Uttar Pradesh claims to have given employment to 51 lakh people under MGNREGA during the lockdown. New works like those required in schools and skill development will be included in the scheme.

The state has already sent a message that it will guard its people. Chief Minister Yogi Adityanath said any state that wants to hire its workforce has to seek nod of the state government. 

In Bihar, the state government has prepared a database of skilled and unskilled workers to create related employment for them. The survey found that around 1,125 out of 1.40 lakh workers were skilled in vehicle driving while 781 were good in cooking. Around 221 female workers were skilled in baby care and household works, including tailoring.

A returnee at a quarantine centre in Araria town was found to be skilled in toilet construction and was given work at the centre itself. Construction of 1.4 million houses under PM Awas Scheme has also resumed in Bihar to absorb the workers.

Bihar govt has prepared a database of skilled and unskilled workers while Jharkhand is engaging them in fruit tree plantations and construction of sports stadiums in villages

Chhattisgarh is rejuvenating rivulets  and UP is including work in schools under the job scheme


Non-profit organisations are also engaging people in ration-for-work programmes.

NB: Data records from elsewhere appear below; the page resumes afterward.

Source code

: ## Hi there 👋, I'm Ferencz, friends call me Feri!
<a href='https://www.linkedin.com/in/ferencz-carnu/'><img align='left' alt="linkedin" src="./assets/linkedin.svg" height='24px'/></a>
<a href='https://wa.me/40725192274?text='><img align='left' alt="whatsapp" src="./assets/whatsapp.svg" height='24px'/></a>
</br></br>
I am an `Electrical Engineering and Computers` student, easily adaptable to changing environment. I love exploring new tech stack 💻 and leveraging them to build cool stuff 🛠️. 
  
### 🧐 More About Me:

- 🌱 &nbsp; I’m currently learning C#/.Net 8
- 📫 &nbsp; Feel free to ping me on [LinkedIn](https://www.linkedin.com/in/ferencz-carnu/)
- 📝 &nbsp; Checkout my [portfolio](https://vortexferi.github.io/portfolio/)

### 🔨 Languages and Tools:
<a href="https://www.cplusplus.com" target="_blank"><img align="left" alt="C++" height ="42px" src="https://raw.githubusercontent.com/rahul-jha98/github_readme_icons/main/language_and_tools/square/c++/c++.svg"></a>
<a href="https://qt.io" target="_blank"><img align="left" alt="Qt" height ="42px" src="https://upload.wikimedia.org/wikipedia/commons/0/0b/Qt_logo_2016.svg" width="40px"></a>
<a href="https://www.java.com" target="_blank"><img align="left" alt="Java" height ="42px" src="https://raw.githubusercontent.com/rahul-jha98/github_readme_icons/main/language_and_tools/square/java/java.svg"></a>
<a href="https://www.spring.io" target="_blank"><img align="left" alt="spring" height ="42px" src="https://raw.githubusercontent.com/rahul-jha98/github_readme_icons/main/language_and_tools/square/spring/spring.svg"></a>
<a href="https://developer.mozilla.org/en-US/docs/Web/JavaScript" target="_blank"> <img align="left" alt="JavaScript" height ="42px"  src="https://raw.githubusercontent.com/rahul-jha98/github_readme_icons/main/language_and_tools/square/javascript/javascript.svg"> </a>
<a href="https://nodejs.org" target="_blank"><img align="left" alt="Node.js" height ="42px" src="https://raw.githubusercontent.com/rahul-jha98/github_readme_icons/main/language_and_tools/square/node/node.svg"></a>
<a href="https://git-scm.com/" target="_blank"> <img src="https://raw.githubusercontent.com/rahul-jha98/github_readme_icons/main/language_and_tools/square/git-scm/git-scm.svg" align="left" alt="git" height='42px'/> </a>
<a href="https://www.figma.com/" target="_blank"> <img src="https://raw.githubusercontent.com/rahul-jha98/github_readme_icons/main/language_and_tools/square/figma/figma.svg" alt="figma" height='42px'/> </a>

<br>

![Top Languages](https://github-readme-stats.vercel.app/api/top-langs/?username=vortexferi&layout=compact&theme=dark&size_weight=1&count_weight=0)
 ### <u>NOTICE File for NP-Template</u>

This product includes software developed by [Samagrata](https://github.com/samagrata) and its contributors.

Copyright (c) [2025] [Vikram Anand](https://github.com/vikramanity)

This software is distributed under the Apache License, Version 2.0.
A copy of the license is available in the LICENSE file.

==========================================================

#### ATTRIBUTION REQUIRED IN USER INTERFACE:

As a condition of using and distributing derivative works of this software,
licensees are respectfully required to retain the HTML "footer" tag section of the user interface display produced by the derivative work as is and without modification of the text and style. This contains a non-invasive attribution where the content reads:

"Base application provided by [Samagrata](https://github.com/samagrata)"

In Bundelkhand region of Madhya Pradesh, more than 500 workers who returned home are volunteering at 10 water crisis-prone villages at Tikamgarh and Chhatarpur districts.

They are desilting, digging and deepening water ponds and even digging new ones. The women in these villages have been walking long distances for years to fetch small quantities of water. In fact, water shortage is a major reason for out migration of people from this region. 

Once they complete the work, ‘Jal Jan Jodo Abhiyan’ a campaign for water conservation, provides them a ration kit comprising 10 kg wheat flour and 5 kg rice and dal besides other incentives.

The state government also claims to have provided jobs to around 33,000 workers in Chhatarpur district.

Schemes, numbers and claims notwithstanding, the real impact of these initiatives will only be evident soon in unemployment data and reports from the ground.